The Detroit Red Wings are on the right side of the playoff picture—for the moment anyway. The Red Wings went down hard at home on Sunday to the St. Louis Blues by a final score of 1-0. The Red Wings are still in the playoff race, as they control their destiny with nine games remaining.
While nobody can write off a team until it is either eliminated from playoff contention or eliminated in the playoffs, the Red Wings do have some glaring weaknesses that will make it difficult if not impossible to make a deep playoff run this year (assuming they do get in the playoffs, which is still a big assumption at this point).
Here are the five biggest weaknesses that could stop the Red Wings from making a deep run in the playoffs.
NHL.com counts "giveaways" rather than turnovers, so excuse the difference in terminology on this slide.
A turnover should be a lot more obvious than a giveaway. This is because a turnover sets up a scoring chance.
In Sunday's game against the Blues—and really in most Red Wings games this season—there have been a substantial amount of not just giveaways, but turnovers leading to scoring chances.
Jimmy Howard has had to be fantastic this year, despite not having the usual numbers to back his play up. He has had to face the eighth-most shots out of any goalie in the NHL, while making the seventh-most saves.
Despite allowing 28.6 shots per game (13th-best in the NHL), the Red Wings have had monstrous breakdowns in front of Jimmy Howard and quite a few of them have ended up in the back of the Red Wings' net.
Detroit must cut down on the turnovers in its own end if it is to have any chance of a) making the playoffs and b) going on a deep run in the playoffs.
Pavel Datsyuk, Justin Abelkader and Johan Franzen have been playing on the same line (with minor substitutions for Franzen) since Franzen returned from injury.
The obvious question is, "Why?"
Abdelkader has been playing with Datsyuk for almost two months (dating back to mid-February). His success has been, for lack of a better word, limited. Abdelkader had one game where he put up a hat trick and an assist while playing with Datsyuk.
Outside of those four points against Anaheim, Abdelkader has points in just three out of 23 games since February 17th.
Datsyuk badly needs a new linemate. Franzen can do wonders with Datsyuk, but not when Abdelkader is placed out there with them.
Abdelkader is not a top-six forward, nor will he ever be.
The Detroit Red Wings have Pavel Datsyuk, Johan Franzen, Henrik Zetterberg and Valtteri Filppula in their top-six group of forwards.
So what does it mean when the Red Wings don't have an established top-six group of forwards? Well, speaking plainly, the Red Wings' lines are constantly being changed, altered and reconstructed. All four of the players named above have played on different lines, with different linemates and been in the lineup for different amounts of time this season.
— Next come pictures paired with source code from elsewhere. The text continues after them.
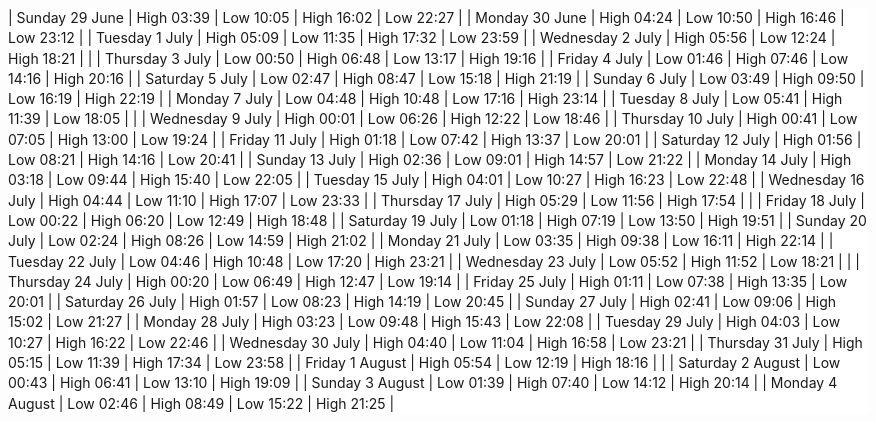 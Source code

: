 | Sunday 29 June | High 03:39 | Low 10:05 | High 16:02 | Low 22:27 | 
| Monday 30 June | High 04:24 | Low 10:50 | High 16:46 | Low 23:12 | 
| Tuesday 1 July | High 05:09 | Low 11:35 | High 17:32 | Low 23:59 | 
| Wednesday 2 July | High 05:56 | Low 12:24 | High 18:21 |  | 
| Thursday 3 July | Low 00:50 | High 06:48 | Low 13:17 | High 19:16 | 
| Friday 4 July | Low 01:46 | High 07:46 | Low 14:16 | High 20:16 | 
| Saturday 5 July | Low 02:47 | High 08:47 | Low 15:18 | High 21:19 | 
| Sunday 6 July | Low 03:49 | High 09:50 | Low 16:19 | High 22:19 | 
| Monday 7 July | Low 04:48 | High 10:48 | Low 17:16 | High 23:14 | 
| Tuesday 8 July | Low 05:41 | High 11:39 | Low 18:05 |  | 
| Wednesday 9 July | High 00:01 | Low 06:26 | High 12:22 | Low 18:46 | 
| Thursday 10 July | High 00:41 | Low 07:05 | High 13:00 | Low 19:24 | 
| Friday 11 July | High 01:18 | Low 07:42 | High 13:37 | Low 20:01 | 
| Saturday 12 July | High 01:56 | Low 08:21 | High 14:16 | Low 20:41 | 
| Sunday 13 July | High 02:36 | Low 09:01 | High 14:57 | Low 21:22 | 
| Monday 14 July | High 03:18 | Low 09:44 | High 15:40 | Low 22:05 | 
| Tuesday 15 July | High 04:01 | Low 10:27 | High 16:23 | Low 22:48 | 
| Wednesday 16 July | High 04:44 | Low 11:10 | High 17:07 | Low 23:33 | 
| Thursday 17 July | High 05:29 | Low 11:56 | High 17:54 |  | 
| Friday 18 July | Low 00:22 | High 06:20 | Low 12:49 | High 18:48 | 
| Saturday 19 July | Low 01:18 | High 07:19 | Low 13:50 | High 19:51 | 
| Sunday 20 July | Low 02:24 | High 08:26 | Low 14:59 | High 21:02 | 
| Monday 21 July | Low 03:35 | High 09:38 | Low 16:11 | High 22:14 | 
| Tuesday 22 July | Low 04:46 | High 10:48 | Low 17:20 | High 23:21 | 
| Wednesday 23 July | Low 05:52 | High 11:52 | Low 18:21 |  | 
| Thursday 24 July | High 00:20 | Low 06:49 | High 12:47 | Low 19:14 | 
| Friday 25 July | High 01:11 | Low 07:38 | High 13:35 | Low 20:01 | 
| Saturday 26 July | High 01:57 | Low 08:23 | High 14:19 | Low 20:45 | 
| Sunday 27 July | High 02:41 | Low 09:06 | High 15:02 | Low 21:27 | 
| Monday 28 July | High 03:23 | Low 09:48 | High 15:43 | Low 22:08 | 
| Tuesday 29 July | High 04:03 | Low 10:27 | High 16:22 | Low 22:46 | 
| Wednesday 30 July | High 04:40 | Low 11:04 | High 16:58 | Low 23:21 | 
| Thursday 31 July | High 05:15 | Low 11:39 | High 17:34 | Low 23:58 | 
| Friday 1 August | High 05:54 | Low 12:19 | High 18:16 |  | 
| Saturday 2 August | Low 00:43 | High 06:41 | Low 13:10 | High 19:09 | 
| Sunday 3 August | Low 01:39 | High 07:40 | Low 14:12 | High 20:14 | 
| Monday 4 August | Low 02:46 | High 08:49 | Low 15:22 | High 21:25 |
There is no chemistry within these lines at all. Talent will make talent better, but the constant changes to the "top line" in Detroit have taken their toll offensively this season.
Head coach Mike Babcock needs to leave his lineup as is for the remaining portion of the regular season to finally get his lines to gel (after he replaces Abdelkader that is).
Detroit's defense is a shadow of what it once was. But teams with more porous defenses have won Stanley Cups, right?
Well, the simple fact of the matter is that one cannot jam a square peg into a round hole on multiple occasions in the same season and have it work successfully when it comes to hockey.
The Red Wings defense is just an eyesore to watch a lot of the time. There are no real clear-cut breakout passes from the Red Wings' defensemen to the forward group. This has led to severe problems as far as offense is concerned.
Out of the 39 games played so far, the Red Wings have either not registered a goal or potted just one.
The defense's inability to make good breakout passes (that don't result in turnovers and goals for the other team) has resulted in Detroit's offensive forwards being stagnated in what they can do on the scoreboard.
Banking on special teams to bail out a team isn't something that any coach wants to have to do. The Red Wings simply cannot convert on the power play or kill penalties when they need to.
The Red Wings' overall power play sits at 14th in the NHL (18.1 percent), while the penalty kill sits at 22nd in the league (80.0 percent).
Although the Red Wings have gotten better in both areas in terms of percentage, games like Sunday's against the St. Louis Blues (where the Red Wings lost 1-0 while going 0-3 on the power play) show the nature of Detroit's true struggles with special teams.
If this trouble converting in key situations continues, the Red Wings will either be out in the first round of the playoffs or miss them all together.